WHAT YOU WILL DO: If a line of the records contains the string "that", copy it out.

Top of RECORDS PROVIDED

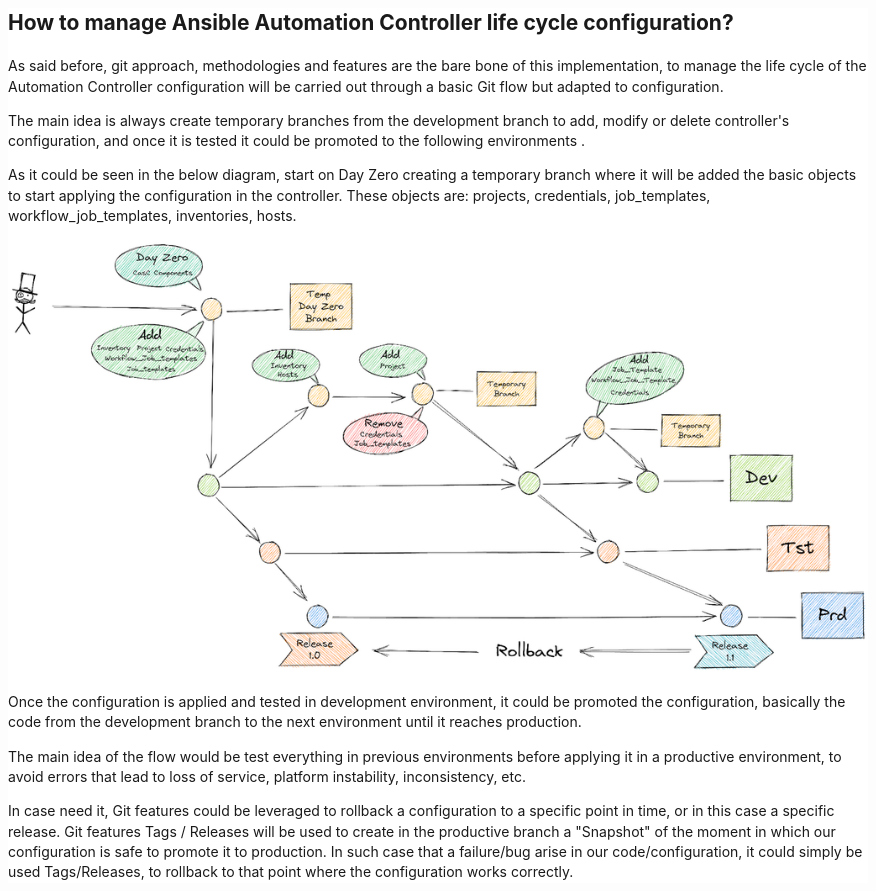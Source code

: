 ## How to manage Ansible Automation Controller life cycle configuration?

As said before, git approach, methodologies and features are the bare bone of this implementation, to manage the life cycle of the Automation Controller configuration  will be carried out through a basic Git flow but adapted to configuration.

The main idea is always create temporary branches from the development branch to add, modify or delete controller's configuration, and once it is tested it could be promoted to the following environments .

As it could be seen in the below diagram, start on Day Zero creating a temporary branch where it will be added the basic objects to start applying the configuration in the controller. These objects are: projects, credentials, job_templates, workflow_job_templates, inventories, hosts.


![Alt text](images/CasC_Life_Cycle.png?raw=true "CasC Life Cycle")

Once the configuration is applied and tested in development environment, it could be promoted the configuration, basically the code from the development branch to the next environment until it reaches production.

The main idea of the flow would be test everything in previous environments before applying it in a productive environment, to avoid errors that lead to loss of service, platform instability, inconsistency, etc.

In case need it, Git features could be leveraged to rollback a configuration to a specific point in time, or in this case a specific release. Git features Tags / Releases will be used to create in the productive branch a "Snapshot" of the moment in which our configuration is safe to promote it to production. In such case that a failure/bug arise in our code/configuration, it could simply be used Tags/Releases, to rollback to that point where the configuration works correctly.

Bottom of RECORDS PROVIDED

EXERCISE OUTPUT:
The main idea of the flow would be test everything in previous environments before applying it in a productive environment, to avoid errors that lead to loss of service, platform instability, inconsistency, etc.
In case need it, Git features could be leveraged to rollback a configuration to a specific point in time, or in this case a specific release. Git features Tags / Releases will be used to create in the productive branch a "Snapshot" of the moment in which our configuration is safe to promote it to production. In such case that a failure/bug arise in our code/configuration, it could simply be used Tags/Releases, to rollback to that point where the configuration works correctly.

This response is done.